A Tank... in My Bed (Ένα τανκς... στο κρεβάτι μου) is a 1975 Greek comedy film written and directed by Giannis Dalianidis. The film is a political satire and folk comedy set during the dictatorship under the Greek junta of 1967—1974.

== Plot ==
The film is set in early 1967. Kostas is a law-abiding citizen, a quiet man who lives with his mother, his sister, Kaiti, and his younger brother, Giorgos, who is a student.

Kostas works day and night in his convenience store, experiencing the everyday life and turmoil of the time. He is in love with Eleni and wants to marry her, but first Kaiti must get engaged to Leonidas, who is of right-wing beliefs.

Kostas is forced to go along with the flow of the ruling party, after the coup of April 21, he hangs and unhangs, so images: of the king, Papadopoulos etc., on the other hand, Giorgos, his brother, becomes a member of an anti-dictatorship organization that plants bombs. The brother's illegal actions get him into trouble.
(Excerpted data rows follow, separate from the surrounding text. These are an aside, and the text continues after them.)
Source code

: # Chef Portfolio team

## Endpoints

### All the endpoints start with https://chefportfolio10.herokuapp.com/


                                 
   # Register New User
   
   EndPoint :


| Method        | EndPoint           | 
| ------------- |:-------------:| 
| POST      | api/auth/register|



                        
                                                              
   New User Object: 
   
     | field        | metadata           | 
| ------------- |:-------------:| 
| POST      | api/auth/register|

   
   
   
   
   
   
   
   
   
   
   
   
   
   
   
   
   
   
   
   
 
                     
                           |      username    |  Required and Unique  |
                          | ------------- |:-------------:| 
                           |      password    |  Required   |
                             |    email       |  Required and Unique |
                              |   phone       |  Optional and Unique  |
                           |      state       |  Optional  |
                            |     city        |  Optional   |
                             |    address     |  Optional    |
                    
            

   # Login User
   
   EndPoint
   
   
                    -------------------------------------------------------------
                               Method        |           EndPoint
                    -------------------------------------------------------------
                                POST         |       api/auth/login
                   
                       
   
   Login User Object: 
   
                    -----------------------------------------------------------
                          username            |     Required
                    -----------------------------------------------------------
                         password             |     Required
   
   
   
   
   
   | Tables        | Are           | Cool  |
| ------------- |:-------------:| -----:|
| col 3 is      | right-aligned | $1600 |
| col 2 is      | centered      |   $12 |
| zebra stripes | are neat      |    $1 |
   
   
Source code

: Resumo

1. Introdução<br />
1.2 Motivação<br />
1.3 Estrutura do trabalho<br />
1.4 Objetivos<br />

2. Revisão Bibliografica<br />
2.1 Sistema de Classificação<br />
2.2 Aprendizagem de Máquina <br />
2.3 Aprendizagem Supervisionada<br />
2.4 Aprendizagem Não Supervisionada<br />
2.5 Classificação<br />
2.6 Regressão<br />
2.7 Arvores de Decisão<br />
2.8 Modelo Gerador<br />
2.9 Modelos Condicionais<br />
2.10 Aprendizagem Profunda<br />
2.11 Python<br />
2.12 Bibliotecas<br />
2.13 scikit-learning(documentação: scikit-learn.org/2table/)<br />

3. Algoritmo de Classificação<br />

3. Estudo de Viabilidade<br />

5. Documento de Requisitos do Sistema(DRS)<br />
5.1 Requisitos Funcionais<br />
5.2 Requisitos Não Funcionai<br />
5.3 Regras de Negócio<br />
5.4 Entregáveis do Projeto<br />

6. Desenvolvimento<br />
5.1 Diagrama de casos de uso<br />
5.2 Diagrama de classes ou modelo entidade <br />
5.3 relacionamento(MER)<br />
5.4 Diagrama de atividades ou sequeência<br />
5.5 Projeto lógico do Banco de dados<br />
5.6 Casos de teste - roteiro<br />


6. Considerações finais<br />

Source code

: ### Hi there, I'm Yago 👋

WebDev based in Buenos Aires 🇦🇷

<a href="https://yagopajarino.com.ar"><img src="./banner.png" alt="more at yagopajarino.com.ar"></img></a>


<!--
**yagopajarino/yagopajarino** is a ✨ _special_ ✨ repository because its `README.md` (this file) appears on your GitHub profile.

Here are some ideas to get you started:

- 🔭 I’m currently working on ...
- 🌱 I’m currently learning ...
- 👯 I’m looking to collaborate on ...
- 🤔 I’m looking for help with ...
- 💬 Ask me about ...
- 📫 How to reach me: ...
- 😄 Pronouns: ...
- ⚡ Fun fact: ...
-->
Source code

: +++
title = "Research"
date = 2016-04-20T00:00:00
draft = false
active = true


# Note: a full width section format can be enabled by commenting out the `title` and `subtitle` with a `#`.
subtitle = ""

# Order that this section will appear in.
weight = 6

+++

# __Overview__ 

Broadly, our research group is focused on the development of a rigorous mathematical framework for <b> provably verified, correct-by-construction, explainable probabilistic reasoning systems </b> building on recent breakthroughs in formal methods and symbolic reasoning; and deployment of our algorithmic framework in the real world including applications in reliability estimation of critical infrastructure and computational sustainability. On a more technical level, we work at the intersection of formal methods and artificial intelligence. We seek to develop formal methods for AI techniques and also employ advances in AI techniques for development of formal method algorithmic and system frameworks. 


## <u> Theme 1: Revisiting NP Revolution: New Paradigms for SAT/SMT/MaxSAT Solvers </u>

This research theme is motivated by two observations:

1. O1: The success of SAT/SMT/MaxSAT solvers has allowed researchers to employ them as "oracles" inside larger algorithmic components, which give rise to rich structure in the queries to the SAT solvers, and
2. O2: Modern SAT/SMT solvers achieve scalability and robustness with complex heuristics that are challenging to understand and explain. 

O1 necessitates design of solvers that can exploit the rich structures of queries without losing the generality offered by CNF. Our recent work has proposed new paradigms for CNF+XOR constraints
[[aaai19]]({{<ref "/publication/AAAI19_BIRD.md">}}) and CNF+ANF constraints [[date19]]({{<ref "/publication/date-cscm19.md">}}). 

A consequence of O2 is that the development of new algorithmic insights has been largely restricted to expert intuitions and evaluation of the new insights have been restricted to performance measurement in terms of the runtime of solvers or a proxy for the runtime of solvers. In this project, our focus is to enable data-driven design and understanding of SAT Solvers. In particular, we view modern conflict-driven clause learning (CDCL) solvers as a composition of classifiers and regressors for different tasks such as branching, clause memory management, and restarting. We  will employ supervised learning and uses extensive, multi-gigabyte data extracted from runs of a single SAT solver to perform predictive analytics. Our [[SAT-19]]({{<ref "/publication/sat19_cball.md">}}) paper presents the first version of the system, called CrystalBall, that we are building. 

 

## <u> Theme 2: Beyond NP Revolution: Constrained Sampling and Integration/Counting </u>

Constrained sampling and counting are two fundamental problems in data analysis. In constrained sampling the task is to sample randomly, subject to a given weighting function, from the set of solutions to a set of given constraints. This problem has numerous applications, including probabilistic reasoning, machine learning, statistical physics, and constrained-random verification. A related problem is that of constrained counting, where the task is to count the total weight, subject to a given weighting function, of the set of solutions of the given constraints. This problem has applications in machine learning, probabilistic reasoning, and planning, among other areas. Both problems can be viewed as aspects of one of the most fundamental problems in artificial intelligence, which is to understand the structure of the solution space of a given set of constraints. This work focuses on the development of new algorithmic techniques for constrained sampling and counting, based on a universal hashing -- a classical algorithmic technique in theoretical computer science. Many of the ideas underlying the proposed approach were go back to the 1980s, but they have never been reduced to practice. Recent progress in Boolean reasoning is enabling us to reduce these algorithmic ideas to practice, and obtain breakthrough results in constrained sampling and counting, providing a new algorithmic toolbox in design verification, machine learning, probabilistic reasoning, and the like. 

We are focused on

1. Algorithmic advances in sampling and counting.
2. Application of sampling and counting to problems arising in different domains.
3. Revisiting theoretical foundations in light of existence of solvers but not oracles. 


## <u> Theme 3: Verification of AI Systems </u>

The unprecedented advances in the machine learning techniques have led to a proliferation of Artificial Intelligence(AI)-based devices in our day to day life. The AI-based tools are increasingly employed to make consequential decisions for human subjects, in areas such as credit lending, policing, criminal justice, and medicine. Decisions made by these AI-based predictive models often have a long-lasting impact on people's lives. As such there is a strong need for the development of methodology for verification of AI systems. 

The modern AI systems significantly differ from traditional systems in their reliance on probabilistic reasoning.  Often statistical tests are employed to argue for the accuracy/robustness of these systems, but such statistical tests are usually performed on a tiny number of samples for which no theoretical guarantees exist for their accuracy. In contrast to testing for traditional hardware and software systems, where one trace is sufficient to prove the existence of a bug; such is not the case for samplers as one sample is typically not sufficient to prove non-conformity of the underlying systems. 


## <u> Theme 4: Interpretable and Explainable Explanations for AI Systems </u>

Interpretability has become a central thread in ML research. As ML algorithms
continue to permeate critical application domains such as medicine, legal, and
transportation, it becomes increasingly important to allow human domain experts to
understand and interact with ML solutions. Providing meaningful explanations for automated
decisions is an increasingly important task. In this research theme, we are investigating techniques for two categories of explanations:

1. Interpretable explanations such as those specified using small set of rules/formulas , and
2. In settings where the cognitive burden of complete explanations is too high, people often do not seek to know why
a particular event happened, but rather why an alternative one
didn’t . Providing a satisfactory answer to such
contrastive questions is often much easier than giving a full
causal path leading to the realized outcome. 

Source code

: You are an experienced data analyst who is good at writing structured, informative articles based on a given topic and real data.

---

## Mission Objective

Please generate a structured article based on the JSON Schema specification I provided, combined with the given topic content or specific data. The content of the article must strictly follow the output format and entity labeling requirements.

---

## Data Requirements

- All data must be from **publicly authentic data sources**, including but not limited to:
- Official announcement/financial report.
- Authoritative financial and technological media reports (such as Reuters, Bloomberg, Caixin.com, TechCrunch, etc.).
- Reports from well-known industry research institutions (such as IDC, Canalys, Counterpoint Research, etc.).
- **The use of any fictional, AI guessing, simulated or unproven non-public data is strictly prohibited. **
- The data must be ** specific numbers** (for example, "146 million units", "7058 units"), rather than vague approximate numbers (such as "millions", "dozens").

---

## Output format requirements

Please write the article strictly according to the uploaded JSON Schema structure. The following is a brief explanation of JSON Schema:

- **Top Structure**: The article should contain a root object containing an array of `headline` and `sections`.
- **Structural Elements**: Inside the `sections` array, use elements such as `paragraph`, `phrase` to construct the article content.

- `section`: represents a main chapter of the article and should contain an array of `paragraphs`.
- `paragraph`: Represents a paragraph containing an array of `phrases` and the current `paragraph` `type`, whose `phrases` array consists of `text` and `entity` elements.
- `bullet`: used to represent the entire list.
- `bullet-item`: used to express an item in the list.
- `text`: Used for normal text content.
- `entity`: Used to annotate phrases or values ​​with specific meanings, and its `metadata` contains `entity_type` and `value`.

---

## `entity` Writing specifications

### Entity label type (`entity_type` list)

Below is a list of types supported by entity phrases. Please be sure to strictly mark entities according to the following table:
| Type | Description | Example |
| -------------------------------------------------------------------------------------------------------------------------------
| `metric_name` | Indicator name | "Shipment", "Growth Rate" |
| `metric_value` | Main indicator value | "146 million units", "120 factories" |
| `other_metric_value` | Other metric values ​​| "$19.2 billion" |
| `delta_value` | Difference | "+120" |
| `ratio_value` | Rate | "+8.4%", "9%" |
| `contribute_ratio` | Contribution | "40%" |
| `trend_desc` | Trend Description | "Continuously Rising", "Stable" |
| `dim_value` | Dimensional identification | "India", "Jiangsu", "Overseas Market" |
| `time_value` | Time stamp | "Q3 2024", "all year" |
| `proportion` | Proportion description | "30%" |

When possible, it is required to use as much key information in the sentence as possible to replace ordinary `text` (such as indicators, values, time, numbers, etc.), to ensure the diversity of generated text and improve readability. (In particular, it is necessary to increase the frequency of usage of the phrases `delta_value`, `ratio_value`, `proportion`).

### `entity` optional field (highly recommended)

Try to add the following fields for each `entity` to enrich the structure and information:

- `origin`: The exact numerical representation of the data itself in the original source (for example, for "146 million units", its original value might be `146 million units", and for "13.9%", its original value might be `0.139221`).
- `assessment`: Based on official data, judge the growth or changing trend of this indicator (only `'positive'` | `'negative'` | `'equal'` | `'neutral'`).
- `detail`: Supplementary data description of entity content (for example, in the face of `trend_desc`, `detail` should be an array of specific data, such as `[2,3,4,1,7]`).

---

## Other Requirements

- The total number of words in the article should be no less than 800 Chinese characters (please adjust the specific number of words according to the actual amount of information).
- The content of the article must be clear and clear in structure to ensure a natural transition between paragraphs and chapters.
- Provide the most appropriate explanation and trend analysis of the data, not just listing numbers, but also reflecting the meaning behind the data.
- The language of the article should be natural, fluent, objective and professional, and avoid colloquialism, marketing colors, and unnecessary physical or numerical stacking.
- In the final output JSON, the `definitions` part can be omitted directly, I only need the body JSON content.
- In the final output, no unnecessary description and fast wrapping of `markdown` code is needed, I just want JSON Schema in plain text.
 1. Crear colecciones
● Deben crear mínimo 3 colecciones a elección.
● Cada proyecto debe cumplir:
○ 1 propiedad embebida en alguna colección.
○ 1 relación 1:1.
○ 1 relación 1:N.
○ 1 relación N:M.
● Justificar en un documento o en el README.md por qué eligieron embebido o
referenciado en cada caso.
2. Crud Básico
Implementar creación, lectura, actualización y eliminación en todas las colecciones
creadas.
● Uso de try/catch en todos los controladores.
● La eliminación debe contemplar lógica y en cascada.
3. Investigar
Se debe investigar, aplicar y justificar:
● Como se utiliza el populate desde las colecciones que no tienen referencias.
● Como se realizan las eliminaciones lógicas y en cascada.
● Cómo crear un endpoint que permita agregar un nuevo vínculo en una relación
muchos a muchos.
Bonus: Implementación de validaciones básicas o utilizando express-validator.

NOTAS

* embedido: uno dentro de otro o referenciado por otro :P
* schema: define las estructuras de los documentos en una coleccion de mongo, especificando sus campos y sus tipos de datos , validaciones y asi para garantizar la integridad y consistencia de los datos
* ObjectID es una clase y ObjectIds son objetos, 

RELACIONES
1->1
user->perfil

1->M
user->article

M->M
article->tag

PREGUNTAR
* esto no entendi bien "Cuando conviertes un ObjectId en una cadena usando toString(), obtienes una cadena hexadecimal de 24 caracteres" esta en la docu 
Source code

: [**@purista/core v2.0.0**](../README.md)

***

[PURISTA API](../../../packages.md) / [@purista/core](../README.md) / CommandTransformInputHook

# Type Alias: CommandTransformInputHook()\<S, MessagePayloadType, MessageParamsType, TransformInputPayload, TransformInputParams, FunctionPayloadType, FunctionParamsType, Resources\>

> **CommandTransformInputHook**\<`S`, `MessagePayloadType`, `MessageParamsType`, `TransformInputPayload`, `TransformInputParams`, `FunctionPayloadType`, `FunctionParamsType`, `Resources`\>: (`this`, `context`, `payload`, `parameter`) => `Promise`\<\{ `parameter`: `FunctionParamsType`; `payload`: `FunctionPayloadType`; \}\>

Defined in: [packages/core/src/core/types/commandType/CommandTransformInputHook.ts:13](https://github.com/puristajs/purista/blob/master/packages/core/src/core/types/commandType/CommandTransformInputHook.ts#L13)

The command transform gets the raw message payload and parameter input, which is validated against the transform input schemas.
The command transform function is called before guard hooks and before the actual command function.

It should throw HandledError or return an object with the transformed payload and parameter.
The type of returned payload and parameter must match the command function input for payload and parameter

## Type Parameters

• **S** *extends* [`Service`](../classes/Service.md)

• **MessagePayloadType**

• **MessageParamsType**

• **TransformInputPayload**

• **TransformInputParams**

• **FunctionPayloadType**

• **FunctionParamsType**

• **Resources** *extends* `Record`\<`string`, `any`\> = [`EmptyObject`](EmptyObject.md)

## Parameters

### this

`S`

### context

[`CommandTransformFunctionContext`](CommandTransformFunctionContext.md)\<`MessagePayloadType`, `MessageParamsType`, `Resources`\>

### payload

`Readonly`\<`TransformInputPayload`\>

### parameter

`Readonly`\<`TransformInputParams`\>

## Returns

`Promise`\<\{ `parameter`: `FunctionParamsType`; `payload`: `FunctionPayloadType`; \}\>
In the Polytechnic uprising, Kostas will be injured, but after the return of Democracy, his suffering will come to an end, and he will marry his beloved, Eleni.

== Cast ==

- Kostas Voutsas as Kostas Papadimas
- Eleni Mavromati as Eleni
- Kaiti Improchori as Kaiti Papadimas
- Koula Agaiotou as Dorothea Papadimas
- Yannis Petropoulos as George Papadimas
- Theodoros Dovas as Leonidas
- Tasos Ramsis
- Irene Koumarianou
- Lina Krassa
- George Zaifidis as Colonel Hatzimaneas

== Release ==
The film was screened in theaters in Piraeus, Athens and the suburbs in 1975, selling a total of 85,860 tickets, ranking 3rd out of 47 on the relevant list.